*What the task requires*
Each entry must be written out again exactly as it stands.

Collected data
•••

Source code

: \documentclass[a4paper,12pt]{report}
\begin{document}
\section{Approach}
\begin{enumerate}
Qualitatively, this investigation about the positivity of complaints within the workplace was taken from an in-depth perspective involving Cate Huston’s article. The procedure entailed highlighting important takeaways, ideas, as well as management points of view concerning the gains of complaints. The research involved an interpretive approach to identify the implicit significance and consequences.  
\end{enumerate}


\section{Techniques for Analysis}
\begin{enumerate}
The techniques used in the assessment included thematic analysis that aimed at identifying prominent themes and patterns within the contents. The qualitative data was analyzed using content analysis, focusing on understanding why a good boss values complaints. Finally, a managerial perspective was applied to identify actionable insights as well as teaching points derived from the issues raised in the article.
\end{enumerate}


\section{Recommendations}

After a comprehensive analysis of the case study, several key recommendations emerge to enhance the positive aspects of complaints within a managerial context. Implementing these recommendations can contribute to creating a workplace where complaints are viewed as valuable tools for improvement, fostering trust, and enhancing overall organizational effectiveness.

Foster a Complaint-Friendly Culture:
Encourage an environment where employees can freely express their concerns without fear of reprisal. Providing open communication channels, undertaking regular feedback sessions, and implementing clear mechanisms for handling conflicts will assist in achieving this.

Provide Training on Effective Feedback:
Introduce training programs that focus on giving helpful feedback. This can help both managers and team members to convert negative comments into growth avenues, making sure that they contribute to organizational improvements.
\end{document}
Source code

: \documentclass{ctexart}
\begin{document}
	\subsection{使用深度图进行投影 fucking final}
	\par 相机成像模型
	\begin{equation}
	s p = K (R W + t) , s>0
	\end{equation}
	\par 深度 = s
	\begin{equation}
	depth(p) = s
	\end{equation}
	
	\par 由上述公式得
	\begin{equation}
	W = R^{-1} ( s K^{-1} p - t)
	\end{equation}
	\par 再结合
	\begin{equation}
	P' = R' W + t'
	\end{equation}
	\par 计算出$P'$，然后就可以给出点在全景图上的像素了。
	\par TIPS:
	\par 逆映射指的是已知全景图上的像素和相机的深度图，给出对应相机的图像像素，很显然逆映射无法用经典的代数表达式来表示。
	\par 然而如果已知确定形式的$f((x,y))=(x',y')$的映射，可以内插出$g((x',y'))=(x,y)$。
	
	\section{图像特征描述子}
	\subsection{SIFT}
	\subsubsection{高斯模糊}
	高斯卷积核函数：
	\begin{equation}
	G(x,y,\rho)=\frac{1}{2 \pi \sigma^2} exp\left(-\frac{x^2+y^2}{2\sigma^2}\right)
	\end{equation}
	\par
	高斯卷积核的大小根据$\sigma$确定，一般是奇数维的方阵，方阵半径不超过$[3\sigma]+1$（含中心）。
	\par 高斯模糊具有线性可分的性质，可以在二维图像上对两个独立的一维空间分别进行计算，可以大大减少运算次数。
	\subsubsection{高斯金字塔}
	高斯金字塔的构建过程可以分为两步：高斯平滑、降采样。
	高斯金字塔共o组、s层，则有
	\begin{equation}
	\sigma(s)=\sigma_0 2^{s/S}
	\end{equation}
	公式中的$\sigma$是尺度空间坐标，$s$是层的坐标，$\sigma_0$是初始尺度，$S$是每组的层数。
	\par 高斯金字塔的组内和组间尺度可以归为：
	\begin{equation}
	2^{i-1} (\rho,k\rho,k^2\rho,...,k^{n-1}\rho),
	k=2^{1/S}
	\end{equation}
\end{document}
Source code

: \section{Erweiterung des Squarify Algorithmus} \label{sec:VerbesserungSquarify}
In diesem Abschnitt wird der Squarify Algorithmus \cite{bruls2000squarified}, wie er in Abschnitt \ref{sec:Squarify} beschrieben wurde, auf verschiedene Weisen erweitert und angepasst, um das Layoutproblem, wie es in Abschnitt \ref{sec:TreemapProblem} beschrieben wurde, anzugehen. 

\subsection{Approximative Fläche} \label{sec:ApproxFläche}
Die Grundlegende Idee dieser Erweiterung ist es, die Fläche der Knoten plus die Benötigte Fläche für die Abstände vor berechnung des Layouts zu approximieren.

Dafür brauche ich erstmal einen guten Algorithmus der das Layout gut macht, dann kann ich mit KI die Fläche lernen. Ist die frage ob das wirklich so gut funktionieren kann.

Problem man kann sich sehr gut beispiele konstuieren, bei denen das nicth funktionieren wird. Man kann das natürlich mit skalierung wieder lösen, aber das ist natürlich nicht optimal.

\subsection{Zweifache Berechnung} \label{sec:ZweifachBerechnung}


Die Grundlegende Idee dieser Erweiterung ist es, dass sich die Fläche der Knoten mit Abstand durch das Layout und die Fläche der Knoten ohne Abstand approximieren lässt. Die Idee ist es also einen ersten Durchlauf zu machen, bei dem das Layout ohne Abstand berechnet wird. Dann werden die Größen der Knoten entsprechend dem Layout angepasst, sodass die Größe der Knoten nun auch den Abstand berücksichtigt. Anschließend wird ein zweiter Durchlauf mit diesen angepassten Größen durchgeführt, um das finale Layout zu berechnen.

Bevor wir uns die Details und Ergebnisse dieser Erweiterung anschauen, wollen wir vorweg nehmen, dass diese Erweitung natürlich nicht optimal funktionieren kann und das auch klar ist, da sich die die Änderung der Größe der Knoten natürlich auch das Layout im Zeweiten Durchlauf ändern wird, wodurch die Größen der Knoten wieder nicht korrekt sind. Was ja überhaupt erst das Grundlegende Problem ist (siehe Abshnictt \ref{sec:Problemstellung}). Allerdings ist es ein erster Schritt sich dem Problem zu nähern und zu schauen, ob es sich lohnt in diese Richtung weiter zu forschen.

•••

*Answer to this problem*
Source code

: \documentclass[a4paper,12pt]{report}
\begin{document}
\section{Approach}
\begin{enumerate}
Qualitatively, this investigation about the positivity of complaints within the workplace was taken from an in-depth perspective involving Cate Huston’s article. The procedure entailed highlighting important takeaways, ideas, as well as management points of view concerning the gains of complaints. The research involved an interpretive approach to identify the implicit significance and consequences.  
\end{enumerate}


\section{Techniques for Analysis}
\begin{enumerate}
The techniques used in the assessment included thematic analysis that aimed at identifying prominent themes and patterns within the contents. The qualitative data was analyzed using content analysis, focusing on understanding why a good boss values complaints. Finally, a managerial perspective was applied to identify actionable insights as well as teaching points derived from the issues raised in the article.
\end{enumerate}


\section{Recommendations}

After a comprehensive analysis of the case study, several key recommendations emerge to enhance the positive aspects of complaints within a managerial context. Implementing these recommendations can contribute to creating a workplace where complaints are viewed as valuable tools for improvement, fostering trust, and enhancing overall organizational effectiveness.

Foster a Complaint-Friendly Culture:
Encourage an environment where employees can freely express their concerns without fear of reprisal. Providing open communication channels, undertaking regular feedback sessions, and implementing clear mechanisms for handling conflicts will assist in achieving this.

Provide Training on Effective Feedback:
Introduce training programs that focus on giving helpful feedback. This can help both managers and team members to convert negative comments into growth avenues, making sure that they contribute to organizational improvements.
\end{document}
Source code

: \documentclass{ctexart}
\begin{document}
	\subsection{使用深度图进行投影 fucking final}
	\par 相机成像模型
	\begin{equation}
	s p = K (R W + t) , s>0
	\end{equation}
	\par 深度 = s
	\begin{equation}
	depth(p) = s
	\end{equation}
	
	\par 由上述公式得
	\begin{equation}
	W = R^{-1} ( s K^{-1} p - t)
	\end{equation}
	\par 再结合
	\begin{equation}
	P' = R' W + t'
	\end{equation}
	\par 计算出$P'$，然后就可以给出点在全景图上的像素了。
	\par TIPS:
	\par 逆映射指的是已知全景图上的像素和相机的深度图，给出对应相机的图像像素，很显然逆映射无法用经典的代数表达式来表示。
	\par 然而如果已知确定形式的$f((x,y))=(x',y')$的映射，可以内插出$g((x',y'))=(x,y)$。
	
	\section{图像特征描述子}
	\subsection{SIFT}
	\subsubsection{高斯模糊}
	高斯卷积核函数：
	\begin{equation}
	G(x,y,\rho)=\frac{1}{2 \pi \sigma^2} exp\left(-\frac{x^2+y^2}{2\sigma^2}\right)
	\end{equation}
	\par
	高斯卷积核的大小根据$\sigma$确定，一般是奇数维的方阵，方阵半径不超过$[3\sigma]+1$（含中心）。
	\par 高斯模糊具有线性可分的性质，可以在二维图像上对两个独立的一维空间分别进行计算，可以大大减少运算次数。
	\subsubsection{高斯金字塔}
	高斯金字塔的构建过程可以分为两步：高斯平滑、降采样。
	高斯金字塔共o组、s层，则有
	\begin{equation}
	\sigma(s)=\sigma_0 2^{s/S}
	\end{equation}
	公式中的$\sigma$是尺度空间坐标，$s$是层的坐标，$\sigma_0$是初始尺度，$S$是每组的层数。
	\par 高斯金字塔的组内和组间尺度可以归为：
	\begin{equation}
	2^{i-1} (\rho,k\rho,k^2\rho,...,k^{n-1}\rho),
	k=2^{1/S}
	\end{equation}
\end{document}
Source code

: \section{Erweiterung des Squarify Algorithmus} \label{sec:VerbesserungSquarify}
In diesem Abschnitt wird der Squarify Algorithmus \cite{bruls2000squarified}, wie er in Abschnitt \ref{sec:Squarify} beschrieben wurde, auf verschiedene Weisen erweitert und angepasst, um das Layoutproblem, wie es in Abschnitt \ref{sec:TreemapProblem} beschrieben wurde, anzugehen. 

\subsection{Approximative Fläche} \label{sec:ApproxFläche}
Die Grundlegende Idee dieser Erweiterung ist es, die Fläche der Knoten plus die Benötigte Fläche für die Abstände vor berechnung des Layouts zu approximieren.

Dafür brauche ich erstmal einen guten Algorithmus der das Layout gut macht, dann kann ich mit KI die Fläche lernen. Ist die frage ob das wirklich so gut funktionieren kann.

Problem man kann sich sehr gut beispiele konstuieren, bei denen das nicth funktionieren wird. Man kann das natürlich mit skalierung wieder lösen, aber das ist natürlich nicht optimal.

\subsection{Zweifache Berechnung} \label{sec:ZweifachBerechnung}


Die Grundlegende Idee dieser Erweiterung ist es, dass sich die Fläche der Knoten mit Abstand durch das Layout und die Fläche der Knoten ohne Abstand approximieren lässt. Die Idee ist es also einen ersten Durchlauf zu machen, bei dem das Layout ohne Abstand berechnet wird. Dann werden die Größen der Knoten entsprechend dem Layout angepasst, sodass die Größe der Knoten nun auch den Abstand berücksichtigt. Anschließend wird ein zweiter Durchlauf mit diesen angepassten Größen durchgeführt, um das finale Layout zu berechnen.

Bevor wir uns die Details und Ergebnisse dieser Erweiterung anschauen, wollen wir vorweg nehmen, dass diese Erweitung natürlich nicht optimal funktionieren kann und das auch klar ist, da sich die die Änderung der Größe der Knoten natürlich auch das Layout im Zeweiten Durchlauf ändern wird, wodurch die Größen der Knoten wieder nicht korrekt sind. Was ja überhaupt erst das Grundlegende Problem ist (siehe Abshnictt \ref{sec:Problemstellung}). Allerdings ist es ein erster Schritt sich dem Problem zu nähern und zu schauen, ob es sich lohnt in diese Richtung weiter zu forschen.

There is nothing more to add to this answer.